(Bloomberg Law) -- Kansas will have to pay back over $42 million plus interest to the former Pizza Hut franchise king after the state high court agreed that he was a Florida resident for the tax years at issue.

The Kansas Supreme Court ruled Friday that Gene Bicknell, former owner of the largest chain of Pizza Hut franchises in the US, was no longer a Kansas resident when he sold the chain in 2006 and therefore didn’t owe Kansas income tax on the sale.

“While the procedural history is complex and the evidentiary record is enormous, the controlling legal question throughout the litigation has remained relatively simple—whether Gene was a Kansas resident for tax purposes in 2005 and 2006,” Justice Keynen Wall Jr. wrote for the court. “We hold Gene was domiciled in Florida during those years.”

Kansas insisted otherwise, arguing Bicknell’s motive for seeking to establish Florida residency was to avoid millions of dollars in Kansas income tax on the proceeds from the sale of his company by moving to a state without an income tax.

The Board of Tax Appeals agreed with the state that Bicknell was a Kansas resident. The district court reversed. A divided appeals court again reversed in favor of Kansas. The Supreme Court reversed yet again, finding that the district court’s findings were “supported by substantial competent evidence.”

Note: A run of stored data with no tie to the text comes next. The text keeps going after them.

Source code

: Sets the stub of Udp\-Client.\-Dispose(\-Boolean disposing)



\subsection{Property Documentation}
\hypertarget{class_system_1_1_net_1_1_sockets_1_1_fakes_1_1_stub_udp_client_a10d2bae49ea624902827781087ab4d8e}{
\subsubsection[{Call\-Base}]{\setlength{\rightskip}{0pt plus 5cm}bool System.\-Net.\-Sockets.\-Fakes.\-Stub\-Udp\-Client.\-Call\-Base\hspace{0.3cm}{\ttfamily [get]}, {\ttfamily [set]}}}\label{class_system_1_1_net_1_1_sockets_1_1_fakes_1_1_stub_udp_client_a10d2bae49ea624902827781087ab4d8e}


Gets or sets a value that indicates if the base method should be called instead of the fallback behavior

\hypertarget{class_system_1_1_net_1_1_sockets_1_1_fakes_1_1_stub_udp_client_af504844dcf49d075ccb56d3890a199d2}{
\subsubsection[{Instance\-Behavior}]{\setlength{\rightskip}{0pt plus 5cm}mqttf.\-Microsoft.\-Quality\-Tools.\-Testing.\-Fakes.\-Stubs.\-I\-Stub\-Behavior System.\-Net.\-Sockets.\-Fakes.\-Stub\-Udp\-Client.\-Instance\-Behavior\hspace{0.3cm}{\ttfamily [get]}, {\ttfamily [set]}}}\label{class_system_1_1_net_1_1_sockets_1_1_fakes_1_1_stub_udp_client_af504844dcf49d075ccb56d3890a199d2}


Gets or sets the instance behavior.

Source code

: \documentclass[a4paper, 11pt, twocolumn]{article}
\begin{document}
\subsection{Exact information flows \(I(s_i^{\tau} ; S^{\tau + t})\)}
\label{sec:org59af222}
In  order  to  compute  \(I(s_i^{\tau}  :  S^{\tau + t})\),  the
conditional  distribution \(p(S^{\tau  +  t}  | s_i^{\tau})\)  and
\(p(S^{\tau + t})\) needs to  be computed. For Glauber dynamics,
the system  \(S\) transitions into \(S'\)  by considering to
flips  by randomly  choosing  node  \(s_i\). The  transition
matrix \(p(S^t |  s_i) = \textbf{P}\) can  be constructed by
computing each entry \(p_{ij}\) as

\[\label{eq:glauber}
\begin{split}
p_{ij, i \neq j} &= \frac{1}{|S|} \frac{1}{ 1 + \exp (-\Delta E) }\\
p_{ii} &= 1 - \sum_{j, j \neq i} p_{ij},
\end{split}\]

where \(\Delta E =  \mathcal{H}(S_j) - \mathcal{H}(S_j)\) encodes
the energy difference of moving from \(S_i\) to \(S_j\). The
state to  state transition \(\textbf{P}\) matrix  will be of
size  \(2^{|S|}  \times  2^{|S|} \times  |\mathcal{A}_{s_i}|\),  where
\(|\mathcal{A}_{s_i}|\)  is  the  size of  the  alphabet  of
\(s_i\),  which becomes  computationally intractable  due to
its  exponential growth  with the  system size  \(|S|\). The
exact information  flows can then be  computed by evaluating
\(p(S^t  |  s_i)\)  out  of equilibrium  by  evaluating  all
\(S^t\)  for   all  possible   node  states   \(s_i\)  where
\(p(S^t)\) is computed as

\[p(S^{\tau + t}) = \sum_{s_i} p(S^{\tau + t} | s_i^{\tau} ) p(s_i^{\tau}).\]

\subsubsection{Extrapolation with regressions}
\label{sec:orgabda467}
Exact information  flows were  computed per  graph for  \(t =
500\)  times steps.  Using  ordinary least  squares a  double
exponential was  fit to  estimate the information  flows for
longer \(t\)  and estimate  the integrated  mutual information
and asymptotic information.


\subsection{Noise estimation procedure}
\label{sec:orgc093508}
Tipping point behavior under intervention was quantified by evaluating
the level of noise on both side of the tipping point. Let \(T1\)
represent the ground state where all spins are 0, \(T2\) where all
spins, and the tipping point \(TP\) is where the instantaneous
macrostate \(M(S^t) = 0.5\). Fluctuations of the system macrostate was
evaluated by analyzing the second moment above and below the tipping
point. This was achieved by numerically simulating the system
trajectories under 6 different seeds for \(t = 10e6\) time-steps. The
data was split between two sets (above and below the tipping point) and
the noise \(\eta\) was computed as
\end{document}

“When, as here, the parties each presented copious amounts of evidence and vigorously contested nearly every inference drawn from the evidence, the significance of the district court’s credibility determinations cannot be overstated,” the high court said. “It is not the proper function of this court to reassess witness credibility or reweigh the conflicting evidence.”

Bicknell said in a statement he’s glad this “nightmare” is over. “The Department of Revenue’s approach has always felt like extortion, forcing me and my family to endure hundreds of interrogatories, depositions, three trials, three appeals, 15 years of attorney time, and appearances before an agency board that was a kangaroo court,” he said.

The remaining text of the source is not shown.